— PROBLEM DESCRIPTION —
Everything from the line containing "button_url: https://www.facebook.com/eranapp/photos" to the last line of the data below should be copied word for word, and nothing else.

--- --- ---

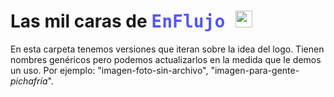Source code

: # Las mil caras de <span style= "font-family: monospace;color:#5757F7"> EnFlujo </span><img  src="https://emojis.slackmojis.com/emojis/images/1643514974/10003/catjam.gif?1643514974" width="27"/>

En esta carpeta tenemos versiones que iteran sobre la idea del logo. Tienen nombres genéricos pero podemos actualizarlos en la medida que le demos un uso. Por ejemplo: "imagen-foto-sin-archivo", "imagen-para-gente-_pichafría_".
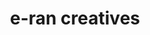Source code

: ---
title: e-ran creatives
category: Creative Ads
category_slug: creative-ads
type: Content
image: images/works/e-ran-creatives.png
button_url: https://www.facebook.com/eranapp/photos
---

--- --- ---

— EXPECTED OUTPUT —
button_url: https://www.facebook.com/eranapp/photos
---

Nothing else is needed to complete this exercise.